When AI Writes the Paper: How Autonomous Research Agents Passed Peer Review

In April 2025, an AI system submitted three research papers to a peer-reviewed ICLR workshop. One was accepted. No human wrote a single sentence. This was not a stunt or a thought experiment — it was the output of The AI Scientist-v2, a system that autonomously generates hypotheses, writes code, runs experiments, produces figures, and drafts manuscripts. The era of autonomous scientific discovery by AI agents has arrived, and the implications extend far beyond machine learning.

From Templates to True Autonomy

The original AI Scientist (Lu et al., 2024) demonstrated feasibility but relied heavily on human-authored code templates for each research topic. This dependency limited its scope and contradicted the goal of autonomous discovery. Yamada, Lange, Lu et al. (2025) address this directly with The AI Scientist-v2, which eliminates template dependency through two architectural innovations.

The system introduces an Experiment Progress Manager that coordinates four stages of research — preliminary investigation, hyperparameter tuning, research agenda execution, and ablation studies — mirroring the structure of human scientific practice. More significantly, it replaces the predecessor's linear experimentation pipeline with agentic tree search, allowing the system to explore branching hypotheses rather than following a single path to completion.

A Vision-Language Model feedback loop provides iterative refinement of figures and visualizations, addressing a common weakness of automated systems. The result is a pipeline that operates across multiple machine learning domains without requiring domain-specific scaffolding.

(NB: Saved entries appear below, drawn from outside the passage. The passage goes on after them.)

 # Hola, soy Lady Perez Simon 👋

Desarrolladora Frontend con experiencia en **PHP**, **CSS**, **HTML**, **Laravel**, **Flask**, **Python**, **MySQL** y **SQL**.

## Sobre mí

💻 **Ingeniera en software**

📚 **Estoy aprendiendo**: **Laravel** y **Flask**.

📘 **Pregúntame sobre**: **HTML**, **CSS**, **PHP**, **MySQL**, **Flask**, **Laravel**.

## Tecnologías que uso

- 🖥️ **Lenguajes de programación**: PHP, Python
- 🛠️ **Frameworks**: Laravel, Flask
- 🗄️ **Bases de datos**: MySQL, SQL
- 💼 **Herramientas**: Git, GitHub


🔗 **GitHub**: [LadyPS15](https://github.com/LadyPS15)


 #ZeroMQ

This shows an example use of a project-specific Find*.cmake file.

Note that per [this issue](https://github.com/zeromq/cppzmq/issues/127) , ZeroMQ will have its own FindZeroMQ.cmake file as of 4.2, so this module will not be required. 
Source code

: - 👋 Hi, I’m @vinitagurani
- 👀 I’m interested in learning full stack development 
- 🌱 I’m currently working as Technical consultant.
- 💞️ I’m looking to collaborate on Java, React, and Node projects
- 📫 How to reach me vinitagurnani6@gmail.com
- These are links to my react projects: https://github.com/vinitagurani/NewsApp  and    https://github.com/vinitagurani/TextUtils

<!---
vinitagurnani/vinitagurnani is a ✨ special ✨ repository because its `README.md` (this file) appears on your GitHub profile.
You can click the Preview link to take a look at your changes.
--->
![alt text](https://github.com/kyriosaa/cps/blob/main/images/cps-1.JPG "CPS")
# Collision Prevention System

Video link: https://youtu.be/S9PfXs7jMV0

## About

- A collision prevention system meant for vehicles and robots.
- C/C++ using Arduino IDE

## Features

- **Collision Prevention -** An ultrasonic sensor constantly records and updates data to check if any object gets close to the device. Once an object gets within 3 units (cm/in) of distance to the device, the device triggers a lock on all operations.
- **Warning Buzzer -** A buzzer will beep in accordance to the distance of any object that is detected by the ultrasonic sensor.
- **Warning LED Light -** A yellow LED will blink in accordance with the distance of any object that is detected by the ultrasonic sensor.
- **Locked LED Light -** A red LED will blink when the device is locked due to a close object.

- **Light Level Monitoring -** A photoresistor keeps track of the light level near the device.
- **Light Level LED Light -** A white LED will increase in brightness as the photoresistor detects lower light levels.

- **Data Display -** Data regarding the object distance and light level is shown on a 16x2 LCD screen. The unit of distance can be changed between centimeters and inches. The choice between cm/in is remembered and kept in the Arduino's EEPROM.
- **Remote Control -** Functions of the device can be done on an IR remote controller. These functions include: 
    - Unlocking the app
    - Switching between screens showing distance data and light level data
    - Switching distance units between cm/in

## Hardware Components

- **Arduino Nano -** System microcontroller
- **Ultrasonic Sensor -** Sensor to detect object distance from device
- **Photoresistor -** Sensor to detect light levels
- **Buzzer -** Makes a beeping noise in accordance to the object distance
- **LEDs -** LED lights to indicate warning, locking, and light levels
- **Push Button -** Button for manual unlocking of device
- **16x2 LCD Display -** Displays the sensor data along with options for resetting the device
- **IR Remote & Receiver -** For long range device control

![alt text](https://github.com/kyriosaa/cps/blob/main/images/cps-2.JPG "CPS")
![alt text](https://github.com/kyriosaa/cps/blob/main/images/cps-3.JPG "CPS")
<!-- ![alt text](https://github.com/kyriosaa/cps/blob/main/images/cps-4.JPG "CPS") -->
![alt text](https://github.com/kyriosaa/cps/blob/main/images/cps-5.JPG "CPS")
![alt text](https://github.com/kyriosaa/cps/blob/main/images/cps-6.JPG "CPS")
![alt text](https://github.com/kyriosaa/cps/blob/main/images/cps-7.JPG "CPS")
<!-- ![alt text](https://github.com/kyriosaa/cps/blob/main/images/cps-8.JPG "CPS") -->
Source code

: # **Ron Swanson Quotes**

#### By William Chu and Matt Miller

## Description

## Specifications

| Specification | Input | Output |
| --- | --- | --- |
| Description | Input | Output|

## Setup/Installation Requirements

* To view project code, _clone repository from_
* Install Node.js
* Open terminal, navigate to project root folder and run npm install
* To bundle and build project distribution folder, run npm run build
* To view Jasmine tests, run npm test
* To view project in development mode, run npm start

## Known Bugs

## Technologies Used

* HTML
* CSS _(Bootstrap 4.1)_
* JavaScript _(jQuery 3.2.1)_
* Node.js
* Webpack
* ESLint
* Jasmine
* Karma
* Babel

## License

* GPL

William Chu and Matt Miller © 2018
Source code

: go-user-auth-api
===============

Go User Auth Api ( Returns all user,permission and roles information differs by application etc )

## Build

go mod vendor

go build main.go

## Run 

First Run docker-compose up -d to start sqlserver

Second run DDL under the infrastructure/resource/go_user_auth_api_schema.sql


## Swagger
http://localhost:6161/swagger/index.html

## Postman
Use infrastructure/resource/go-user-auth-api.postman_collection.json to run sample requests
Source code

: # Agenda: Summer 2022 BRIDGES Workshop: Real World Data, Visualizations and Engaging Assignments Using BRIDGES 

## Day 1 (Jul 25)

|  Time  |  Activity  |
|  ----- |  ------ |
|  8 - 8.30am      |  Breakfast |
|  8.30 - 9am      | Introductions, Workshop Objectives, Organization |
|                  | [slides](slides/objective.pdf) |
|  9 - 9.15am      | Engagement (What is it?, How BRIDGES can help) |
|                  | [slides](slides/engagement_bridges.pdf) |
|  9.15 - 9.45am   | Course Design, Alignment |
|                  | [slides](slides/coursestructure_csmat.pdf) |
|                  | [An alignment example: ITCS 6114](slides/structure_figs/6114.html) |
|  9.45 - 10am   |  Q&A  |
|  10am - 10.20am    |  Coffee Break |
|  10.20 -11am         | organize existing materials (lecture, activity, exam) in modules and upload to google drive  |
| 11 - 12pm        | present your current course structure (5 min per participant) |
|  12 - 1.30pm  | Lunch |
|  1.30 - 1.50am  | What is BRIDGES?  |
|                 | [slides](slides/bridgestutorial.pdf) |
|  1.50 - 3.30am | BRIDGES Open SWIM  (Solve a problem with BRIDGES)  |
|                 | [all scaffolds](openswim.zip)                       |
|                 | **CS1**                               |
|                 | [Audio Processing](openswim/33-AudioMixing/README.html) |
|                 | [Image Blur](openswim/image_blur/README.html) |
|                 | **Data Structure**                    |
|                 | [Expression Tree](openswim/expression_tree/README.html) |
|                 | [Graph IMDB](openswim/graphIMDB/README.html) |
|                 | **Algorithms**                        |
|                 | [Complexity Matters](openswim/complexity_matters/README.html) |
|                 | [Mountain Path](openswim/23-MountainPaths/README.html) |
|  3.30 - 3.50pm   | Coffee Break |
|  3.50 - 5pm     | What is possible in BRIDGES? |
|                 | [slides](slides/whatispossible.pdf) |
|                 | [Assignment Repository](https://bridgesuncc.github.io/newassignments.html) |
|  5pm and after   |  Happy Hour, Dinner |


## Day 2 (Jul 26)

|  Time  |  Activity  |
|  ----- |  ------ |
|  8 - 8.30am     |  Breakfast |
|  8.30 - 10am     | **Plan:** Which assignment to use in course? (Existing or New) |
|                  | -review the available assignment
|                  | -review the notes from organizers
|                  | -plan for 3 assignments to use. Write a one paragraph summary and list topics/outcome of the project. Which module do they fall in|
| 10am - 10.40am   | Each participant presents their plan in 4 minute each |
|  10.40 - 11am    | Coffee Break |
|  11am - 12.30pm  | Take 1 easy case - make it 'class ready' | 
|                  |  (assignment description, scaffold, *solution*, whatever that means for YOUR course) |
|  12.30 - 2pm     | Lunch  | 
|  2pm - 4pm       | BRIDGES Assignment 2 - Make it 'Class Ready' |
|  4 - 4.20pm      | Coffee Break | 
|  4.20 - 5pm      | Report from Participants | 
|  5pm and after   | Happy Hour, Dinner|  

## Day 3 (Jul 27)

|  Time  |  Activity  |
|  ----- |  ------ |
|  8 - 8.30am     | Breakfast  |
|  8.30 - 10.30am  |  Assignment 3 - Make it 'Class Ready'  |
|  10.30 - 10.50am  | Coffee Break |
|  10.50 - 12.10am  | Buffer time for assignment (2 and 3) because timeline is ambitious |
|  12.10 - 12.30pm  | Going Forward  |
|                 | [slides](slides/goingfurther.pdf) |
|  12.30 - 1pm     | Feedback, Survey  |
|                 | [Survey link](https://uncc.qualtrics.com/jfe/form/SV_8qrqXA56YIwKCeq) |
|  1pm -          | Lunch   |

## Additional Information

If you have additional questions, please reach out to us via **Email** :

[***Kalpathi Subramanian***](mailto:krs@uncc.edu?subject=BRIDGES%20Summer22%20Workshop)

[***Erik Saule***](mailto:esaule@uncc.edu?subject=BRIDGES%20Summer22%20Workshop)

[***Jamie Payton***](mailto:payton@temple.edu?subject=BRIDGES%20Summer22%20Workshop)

The ICLR workshop submission provides a concrete benchmark. Of three fully autonomous manuscripts, one achieved an average reviewer score of 6.33, placing it in the top 45% of submissions and meeting the acceptance threshold. Notably, the accepted paper reported negative results — finding that compositional regularization does not yield significant improvements — which the reviewers valued for its clarity and honesty.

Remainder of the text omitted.